How to Use Constants and Static Variables in Rust

Use `const` for compile-time constants that are inlined everywhere they are used, and `static` for variables that occupy a single, fixed memory location with a `'static` lifetime.

Use const for compile-time constants that are inlined everywhere they are used, and static for variables that occupy a single, fixed memory location with a 'static lifetime. Choose const for values known at compile time like configuration flags or mathematical constants, and static only when you need a mutable global state (wrapped in Mutex or Atomic) or a read-only global that must have a unique address.
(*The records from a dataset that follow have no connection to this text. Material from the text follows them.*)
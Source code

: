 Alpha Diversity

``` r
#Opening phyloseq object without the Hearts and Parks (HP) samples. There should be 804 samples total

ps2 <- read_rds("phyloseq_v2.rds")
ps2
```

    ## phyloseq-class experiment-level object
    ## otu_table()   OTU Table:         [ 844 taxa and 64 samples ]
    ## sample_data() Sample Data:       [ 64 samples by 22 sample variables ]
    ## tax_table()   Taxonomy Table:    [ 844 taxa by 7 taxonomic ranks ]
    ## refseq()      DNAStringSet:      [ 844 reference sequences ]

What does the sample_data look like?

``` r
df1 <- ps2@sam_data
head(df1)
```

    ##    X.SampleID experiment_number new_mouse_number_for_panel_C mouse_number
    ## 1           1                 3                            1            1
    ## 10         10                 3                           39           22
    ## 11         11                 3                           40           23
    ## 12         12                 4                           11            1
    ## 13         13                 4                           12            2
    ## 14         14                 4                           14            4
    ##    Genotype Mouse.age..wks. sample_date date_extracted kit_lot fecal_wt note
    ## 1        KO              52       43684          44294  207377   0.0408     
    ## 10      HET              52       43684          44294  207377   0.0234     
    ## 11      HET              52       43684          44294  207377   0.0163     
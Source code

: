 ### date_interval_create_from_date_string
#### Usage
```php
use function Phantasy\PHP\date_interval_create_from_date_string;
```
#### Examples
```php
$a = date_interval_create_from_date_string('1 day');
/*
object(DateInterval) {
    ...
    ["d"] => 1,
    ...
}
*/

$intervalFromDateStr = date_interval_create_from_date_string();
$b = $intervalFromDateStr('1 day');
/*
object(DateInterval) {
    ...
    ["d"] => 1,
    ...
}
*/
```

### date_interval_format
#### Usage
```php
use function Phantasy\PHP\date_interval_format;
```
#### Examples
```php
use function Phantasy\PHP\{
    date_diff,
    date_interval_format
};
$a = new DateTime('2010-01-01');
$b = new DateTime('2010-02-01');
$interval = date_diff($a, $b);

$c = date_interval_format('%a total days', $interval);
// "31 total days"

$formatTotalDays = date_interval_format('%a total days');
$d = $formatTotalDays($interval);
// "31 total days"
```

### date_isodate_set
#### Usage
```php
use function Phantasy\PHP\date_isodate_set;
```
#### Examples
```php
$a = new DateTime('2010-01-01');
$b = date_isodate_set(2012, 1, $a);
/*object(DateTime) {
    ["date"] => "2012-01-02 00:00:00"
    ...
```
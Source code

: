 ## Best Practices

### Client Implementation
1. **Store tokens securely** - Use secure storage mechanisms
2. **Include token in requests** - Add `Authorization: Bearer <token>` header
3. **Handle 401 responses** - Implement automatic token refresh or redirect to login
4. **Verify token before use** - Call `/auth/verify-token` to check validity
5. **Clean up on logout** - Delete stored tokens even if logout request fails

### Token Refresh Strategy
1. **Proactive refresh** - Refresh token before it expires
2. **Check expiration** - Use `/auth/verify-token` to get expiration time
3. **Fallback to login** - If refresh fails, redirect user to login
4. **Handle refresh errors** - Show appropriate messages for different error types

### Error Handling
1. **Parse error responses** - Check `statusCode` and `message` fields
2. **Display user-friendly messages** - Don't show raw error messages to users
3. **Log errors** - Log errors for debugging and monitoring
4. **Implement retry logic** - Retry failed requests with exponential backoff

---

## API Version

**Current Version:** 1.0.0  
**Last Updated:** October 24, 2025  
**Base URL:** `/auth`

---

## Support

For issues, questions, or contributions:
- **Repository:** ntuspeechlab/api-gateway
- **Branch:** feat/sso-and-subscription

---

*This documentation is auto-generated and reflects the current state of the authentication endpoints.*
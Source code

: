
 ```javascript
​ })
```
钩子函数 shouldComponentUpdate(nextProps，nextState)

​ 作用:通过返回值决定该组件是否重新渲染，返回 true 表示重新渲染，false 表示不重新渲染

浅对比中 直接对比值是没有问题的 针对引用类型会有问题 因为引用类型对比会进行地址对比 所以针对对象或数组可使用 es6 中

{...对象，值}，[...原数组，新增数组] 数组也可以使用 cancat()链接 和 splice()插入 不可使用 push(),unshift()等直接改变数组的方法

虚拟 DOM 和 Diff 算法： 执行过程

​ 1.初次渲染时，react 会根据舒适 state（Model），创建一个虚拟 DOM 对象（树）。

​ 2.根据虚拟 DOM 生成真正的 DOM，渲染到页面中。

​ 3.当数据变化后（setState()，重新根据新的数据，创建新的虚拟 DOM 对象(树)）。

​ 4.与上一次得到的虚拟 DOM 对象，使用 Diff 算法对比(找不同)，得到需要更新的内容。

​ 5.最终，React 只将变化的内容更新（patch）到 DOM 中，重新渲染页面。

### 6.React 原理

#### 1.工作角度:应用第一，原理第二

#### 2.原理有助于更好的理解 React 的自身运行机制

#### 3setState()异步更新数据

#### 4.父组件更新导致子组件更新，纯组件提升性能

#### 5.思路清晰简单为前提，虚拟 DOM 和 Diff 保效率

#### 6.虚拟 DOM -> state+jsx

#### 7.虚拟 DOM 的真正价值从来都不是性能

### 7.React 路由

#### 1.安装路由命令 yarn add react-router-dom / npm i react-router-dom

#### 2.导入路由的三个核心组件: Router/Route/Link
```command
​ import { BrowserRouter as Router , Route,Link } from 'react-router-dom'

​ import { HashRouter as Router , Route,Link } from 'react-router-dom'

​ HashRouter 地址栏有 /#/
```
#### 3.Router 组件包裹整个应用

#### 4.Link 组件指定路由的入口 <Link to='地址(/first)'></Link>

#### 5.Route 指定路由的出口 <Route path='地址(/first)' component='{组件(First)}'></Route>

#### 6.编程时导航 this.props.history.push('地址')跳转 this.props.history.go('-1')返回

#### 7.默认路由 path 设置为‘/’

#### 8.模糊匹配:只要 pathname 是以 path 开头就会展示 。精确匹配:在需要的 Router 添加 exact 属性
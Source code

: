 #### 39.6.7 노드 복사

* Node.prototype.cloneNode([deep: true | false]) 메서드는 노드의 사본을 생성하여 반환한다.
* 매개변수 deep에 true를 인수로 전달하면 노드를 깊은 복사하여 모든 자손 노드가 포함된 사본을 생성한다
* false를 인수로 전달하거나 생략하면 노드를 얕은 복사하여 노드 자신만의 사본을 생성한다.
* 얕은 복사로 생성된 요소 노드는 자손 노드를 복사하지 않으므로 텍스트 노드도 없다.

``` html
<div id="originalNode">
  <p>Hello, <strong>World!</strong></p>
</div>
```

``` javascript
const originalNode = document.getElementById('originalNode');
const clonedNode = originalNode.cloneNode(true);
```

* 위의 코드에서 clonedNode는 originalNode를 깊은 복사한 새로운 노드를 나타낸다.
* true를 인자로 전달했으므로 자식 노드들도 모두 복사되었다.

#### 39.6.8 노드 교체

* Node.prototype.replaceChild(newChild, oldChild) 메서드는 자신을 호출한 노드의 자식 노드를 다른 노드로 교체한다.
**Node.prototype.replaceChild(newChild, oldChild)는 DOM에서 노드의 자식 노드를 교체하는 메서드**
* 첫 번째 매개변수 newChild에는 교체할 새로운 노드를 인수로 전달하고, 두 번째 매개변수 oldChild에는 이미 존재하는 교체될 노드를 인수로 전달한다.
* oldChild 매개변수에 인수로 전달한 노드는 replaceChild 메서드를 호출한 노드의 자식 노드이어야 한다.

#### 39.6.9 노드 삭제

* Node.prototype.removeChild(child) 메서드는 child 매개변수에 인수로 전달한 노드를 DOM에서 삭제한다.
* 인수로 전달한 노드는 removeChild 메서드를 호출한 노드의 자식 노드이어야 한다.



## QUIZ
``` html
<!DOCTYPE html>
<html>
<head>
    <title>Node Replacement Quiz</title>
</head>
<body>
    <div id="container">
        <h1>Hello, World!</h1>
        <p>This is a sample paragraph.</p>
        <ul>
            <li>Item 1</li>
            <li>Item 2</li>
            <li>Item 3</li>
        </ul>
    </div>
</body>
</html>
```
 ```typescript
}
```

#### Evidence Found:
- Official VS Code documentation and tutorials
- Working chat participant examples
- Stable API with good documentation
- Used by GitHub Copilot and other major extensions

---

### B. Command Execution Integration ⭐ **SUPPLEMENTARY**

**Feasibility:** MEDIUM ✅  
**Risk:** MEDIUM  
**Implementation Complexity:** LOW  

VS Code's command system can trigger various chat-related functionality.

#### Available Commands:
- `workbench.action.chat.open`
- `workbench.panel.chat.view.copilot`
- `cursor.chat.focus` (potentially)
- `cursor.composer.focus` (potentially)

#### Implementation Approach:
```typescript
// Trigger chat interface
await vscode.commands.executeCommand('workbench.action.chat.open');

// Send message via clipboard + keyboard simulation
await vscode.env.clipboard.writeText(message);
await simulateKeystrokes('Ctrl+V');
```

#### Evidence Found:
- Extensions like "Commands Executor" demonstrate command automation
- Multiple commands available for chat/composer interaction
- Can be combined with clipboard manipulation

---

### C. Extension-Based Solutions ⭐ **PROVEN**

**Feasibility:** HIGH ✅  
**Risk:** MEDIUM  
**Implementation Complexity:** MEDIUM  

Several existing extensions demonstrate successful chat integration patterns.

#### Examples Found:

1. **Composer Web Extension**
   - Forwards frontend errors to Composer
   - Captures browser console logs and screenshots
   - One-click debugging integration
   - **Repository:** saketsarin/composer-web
Here is how you define and use them:

// A compile-time constant. It is copied into every place it is used.
const MAX_USERS: u32 = 100;

// A read-only static variable. It has a single memory address.
static API_KEY: &str = "secret-key-123";

// A mutable static requires synchronization primitives to be safe.
use std::sync::Mutex;
static COUNTER: Mutex<u32> = Mutex::new(0);

fn main() {
    // Constants are inlined; no memory address to take.
    let limit = MAX_USERS; 

    // Statics can have their address taken, though usually unnecessary.
    let key_addr = std::ptr::addr_of!(API_KEY);

    // Accessing mutable statics requires locking.
    let mut count = COUNTER.lock().unwrap();
    *count += 1;
}

The critical distinction is memory layout and safety. const values are duplicated in the binary wherever they are referenced, meaning they do not have a unique memory address. This makes them ideal for performance and ensures they are immutable by definition. You cannot take a reference to a const directly in a way that implies a unique location.

static variables, conversely, exist at a specific memory address for the entire duration of the program. While static can be read-only (like API_KEY above), it is most commonly used for mutable global state. Because Rust's borrow checker cannot guarantee thread safety for raw mutable globals, you must wrap mutable static variables in synchronization types like Mutex, RwLock, or atomic types (AtomicUsize, etc.). Attempting to mutate a static directly without these wrappers will result in a compile-time error unless you use unsafe blocks, which you should avoid unless absolutely necessary.

A common pitfall is trying to initialize a static with a value that isn't known at compile time. const and static (without lazy_static or once_cell) must be initialized with constant expressions. If you need lazy initialization or complex runtime setup, prefer the lazy_static crate or the standard library's std::sync::OnceLock (available in Rust 1.70+) instead of a raw static.

// Using OnceLock for lazy initialization (Rust 1.70+)
use std::sync::OnceLock;

static CONFIG: OnceLock<String> = OnceLock::new();

fn init_config() {
    CONFIG.set("runtime-config".to_string()).unwrap();
}

In summary, default to const for almost all global values. Only reach for static when you explicitly need a shared memory address, typically for mutable global state protected by concurrency primitives.